2007-11-10 Thread Brett Parker
On Sat, Nov 10, 2007 at 04:51:21PM +0100, Joerg Schilling wrote:
 Josselin Mouette [EMAIL PROTECTED] wrote:
 
  Le samedi 10 novembre 2007 à 16:39 +0100, Joerg Schilling a écrit :
   So make sure that wodim prints something like:
   
   This program is known to have bugs that are not present in the original 
   software
   
   and it mets the rules.
 
  Sorry, but we are not allowed to display false statements like this one..
 
 Finally stop spreding your FUD, the correctness of this statement is verified 
 by
 the debian bug tracking system.

Just because no one bothers filing the bugs against the origional
anymore doesn't mean that they don't exist... or have you been through
the bugs and verified that none of them exist in your cdrtools?

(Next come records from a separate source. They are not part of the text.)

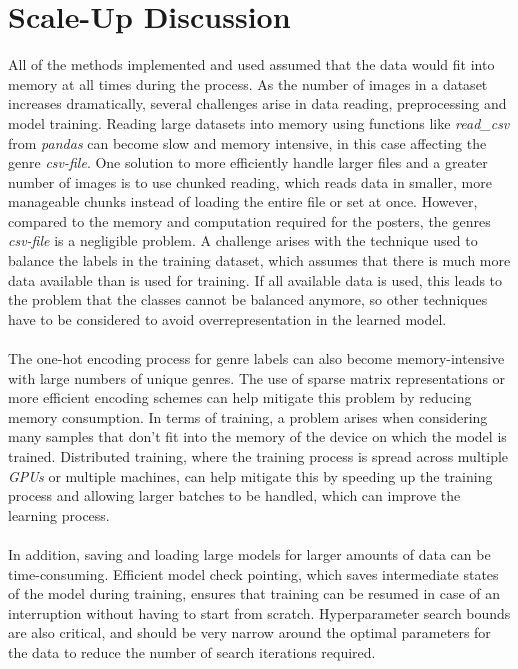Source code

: \documentclass[a4paper, 11pt]{article}
\begin{document}
\section{Scale-Up Discussion}
    All of the methods implemented and used assumed that the data would fit into memory at all times during the process. As the number of images in a dataset increases dramatically, several challenges arise in data reading, preprocessing and model training. Reading large datasets into memory using functions like \textit{read\_csv} from \textit{pandas} can become slow and memory intensive, in this case affecting the genre \textit{csv-file}. One solution to more efficiently handle larger files and a greater number of images is to use chunked reading, which reads data in smaller, more manageable chunks instead of loading the entire file or set at once. However, compared to the memory and computation required for the posters, the genres \textit{csv-file} is a negligible problem. A challenge arises with the technique used to balance the labels in the training dataset, which assumes that there is much more data available than is used for training. If all available data is used, this leads to the problem that the classes cannot be balanced anymore, so other techniques have to be considered to avoid overrepresentation in the learned model.\\\\
    The one-hot encoding process for genre labels can also become memory-intensive with large numbers of unique genres. The use of sparse matrix representations or more efficient encoding schemes can help mitigate this problem by reducing memory consumption. In terms of training, a problem arises when considering many samples that don't fit into the memory of the device on which the model is trained. Distributed training, where the training process is spread across multiple \textit{GPUs} or multiple machines, can help mitigate this by speeding up the training process and allowing larger batches to be handled, which can improve the learning process.\\\\
    In addition, saving and loading large models for larger amounts of data can be time-consuming. Efficient model check pointing, which saves intermediate states of the model during training, ensures that training can be resumed in case of an interruption without having to start from scratch. Hyperparameter search bounds are also critical, and should be very narrow around the optimal parameters for the data to reduce the number of search iterations required.
    
\end{document}
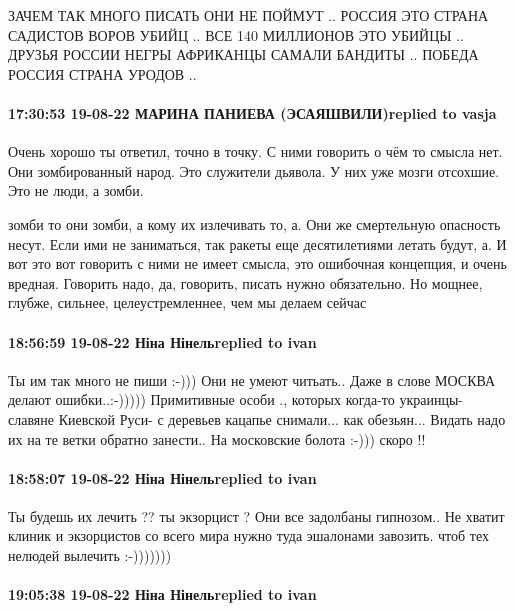 ЗАЧЕМ ТАК МНОГО ПИСАТЬ ОНИ НЕ ПОЙМУТ .. РОССИЯ ЭТО СТРАНА САДИСТОВ ВОРОВ УБИЙЦ
.. ВСЕ 140 МИЛЛИОНОВ ЭТО УБИЙЦЫ .. ДРУЗЬЯ РОССИИ НЕГРЫ АФРИКАНЦЫ САМАЛИ БАНДИТЫ
.. ПОБЕДА РОССИЯ СТРАНА УРОДОВ ..

\paragraph{17:30:53 19-08-22 МАРИНА ПАНИЕВА (ЭСАЯШВИЛИ)replied to vasja}

Очень хорошо ты ответил, точно в точку. С ними говорить о чём то смысла нет.
Они зомбированный народ. Это служители дьявола. У них уже мозги отсохшие. Это
не люди, а зомби.


зомби то они зомби, а кому их излечивать то, а. Они же смертельную опасность
несут. Если ими не заниматься, так ракеты еще десятилетиями летать будут, а. И
вот это вот говорить с ними не имеет смысла, это ошибочная концепция, и очень
вредная. Говорить надо, да, говорить, писать нужно обязательно. Но мощнее,
глубже, сильнее, целеустремленнее, чем мы делаем сейчас

\paragraph{18:56:59 19-08-22 Ніна Нінельreplied to ivan}

Ты им так много не пиши :-))) Они не умеют читьать.. Даже в слове МОСКВА делают
ошибки..:-))))) Примитивные особи  ., которых когда-то украинцы- славяне
Киевской Руси- с деревьев кацапье снимали... как обезьян... Видать надо их на
те ветки обратно занести.. На московские болота :-))) скоро !!


\paragraph{18:58:07 19-08-22 Ніна Нінельreplied to ivan}

Ты будешь их лечить ?? ты экзорцист ? Они все задолбаны гипнозом.. Не хватит
клиник и экзорцистов со всего мира нужно туда эшалонами завозить. чтоб тех
нелюдей вылечить :-)))))))

\paragraph{19:05:38 19-08-22 Ніна Нінельreplied to ivan}

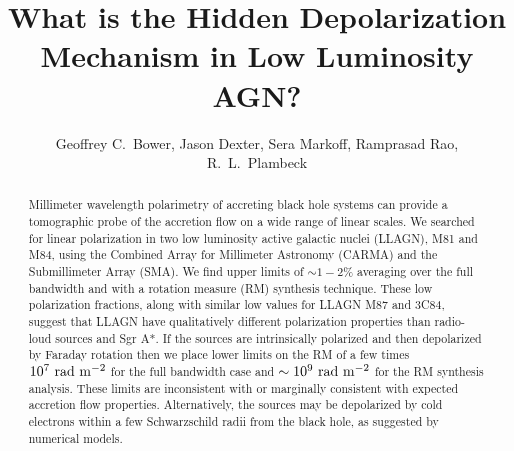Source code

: \documentclass[12pt,preprint]{aastex}
\begin{document}
\newcommand\degd{\ifmmode^{\circ}\!\!\!.\,\else$^{\circ}\!\!\!.\,$\fi}
\newcommand{\etal}{{\it et al.\ }}
\newcommand{\uv}{(u,v)}
\newcommand{\rdm}{{\rm\ rad\ m^{-2}}}
\newcommand{\msuny}{{\rm\ M_{\sun}\ y^{-1}}}
\newcommand{\mylesssim}{\stackrel{\scriptstyle <}{\scriptstyle \sim}}
\newcommand{\lsim}{\stackrel{\scriptstyle <}{\scriptstyle \sim}}
\newcommand{\gsim}{\stackrel{\scriptstyle >}{\scriptstyle \sim}}
\newcommand{\sci}{Science}
\newcommand{\sgr}{PSR J1745-2900}
\newcommand{\sgra}{Sgr~A*}
\newcommand{\kms}{\ensuremath{{\rm km\,s}^{-1}}}
\newcommand{\masy}{\ensuremath{{\rm mas\,yr}^{-1}}}

\def\kbar{{\mathchar'26\mkern-9mu k}}
\def\totd{{\mathrm{d}}}





\title{What is the Hidden Depolarization Mechanism in Low Luminosity AGN?}
\author{
Geoffrey C.\ Bower,
Jason Dexter,
Sera Markoff,
Ramprasad Rao,
R.~L.~Plambeck 
}





\begin{abstract}
Millimeter wavelength polarimetry of accreting black hole systems can provide a tomographic probe 
of the accretion flow on a wide range of linear scales.  We searched for linear polarization in
two low luminosity active galactic nuclei (LLAGN), M81 and M84, using the Combined Array for Millimeter
Astronomy (CARMA) and the Submillimeter Array (SMA).  We find upper limits of $\sim 1 - 2\%$ averaging
over the full bandwidth and with a rotation measure (RM) synthesis technique.  These low polarization
fractions, along with similar low values for LLAGN M87 and 3C84, suggest that LLAGN have qualitatively
different polarization properties than radio-loud sources and Sgr A*.  If the sources are intrinsically polarized
and then depolarized by Faraday rotation then we place lower limits on the RM of a few times $10^7 \rdm$ for the full
bandwidth case and $\sim 10^9 \rdm$ for the RM synthesis analysis.  These limits are inconsistent with or marginally
consistent with expected accretion flow properties.  Alternatively, the sources may be 
depolarized by cold electrons within a few Schwarzschild radii from the black hole, as suggested by numerical models.
\end{abstract}
\end{document}
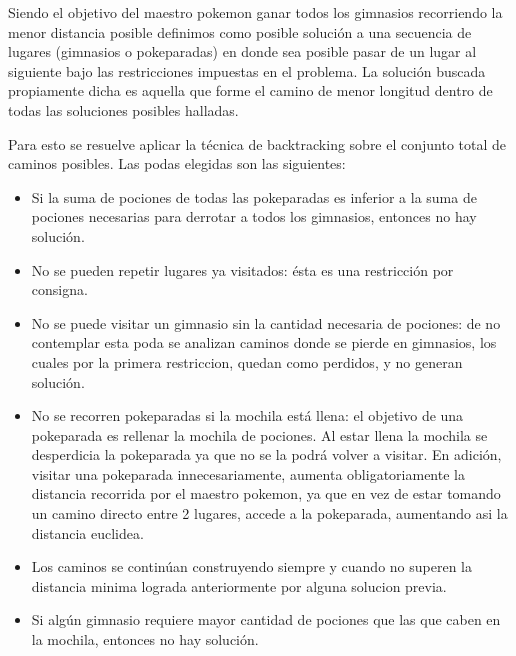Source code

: Siendo el objetivo del maestro pokemon ganar todos los gimnasios recorriendo la menor distancia posible definimos como posible solución a una secuencia de lugares (gimnasios o pokeparadas) en donde sea posible pasar de un lugar al siguiente bajo las restricciones impuestas en el problema. La solución buscada propiamente dicha es aquella que forme el camino de menor longitud dentro de todas las soluciones posibles halladas.

Para esto se resuelve aplicar la técnica de backtracking sobre el conjunto total de caminos posibles. Las podas elegidas son las siguientes:

\begin{itemize}
\item Si la suma de pociones de todas las pokeparadas es inferior a la suma de pociones necesarias para derrotar a todos los gimnasios, entonces no hay solución.
\item No se pueden repetir lugares ya visitados: ésta es una restricción por consigna.
\item No se puede visitar un gimnasio sin la cantidad necesaria de pociones: de no contemplar esta poda se analizan caminos donde se pierde en gimnasios, los cuales por la primera restriccion, quedan como perdidos, y no generan solución.
\item No se recorren pokeparadas si la mochila está llena: el objetivo de una pokeparada es rellenar la mochila de pociones. Al estar llena la mochila se desperdicia la pokeparada ya que no se la podrá volver a visitar. En adición, visitar una pokeparada innecesariamente, aumenta obligatoriamente la distancia recorrida por el maestro pokemon, ya que en vez de estar tomando un camino directo entre 2 lugares, accede a la pokeparada, aumentando asi la distancia euclidea.
\item Los caminos se continúan construyendo siempre y cuando no superen la distancia minima lograda anteriormente por alguna solucion previa.
\item Si algún gimnasio requiere mayor cantidad de pociones que las que caben en la mochila, entonces no hay solución. 


\end{itemize}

If not,
kindly shut the hell up. The fact that it's called wodim, is a perfectly
legitimate fork, and isn't actually affecting your reputation at all
(though you are, through prolonged idiocy and not bothering to take any
notice of what anyone tells you, just re-asserting that you and you
alone can read the GPL and that the rest of the world is wrong), and
that it's being actively maintained is enough. That it also mentions
that it is not in anyway affiliated with you should make you very happy.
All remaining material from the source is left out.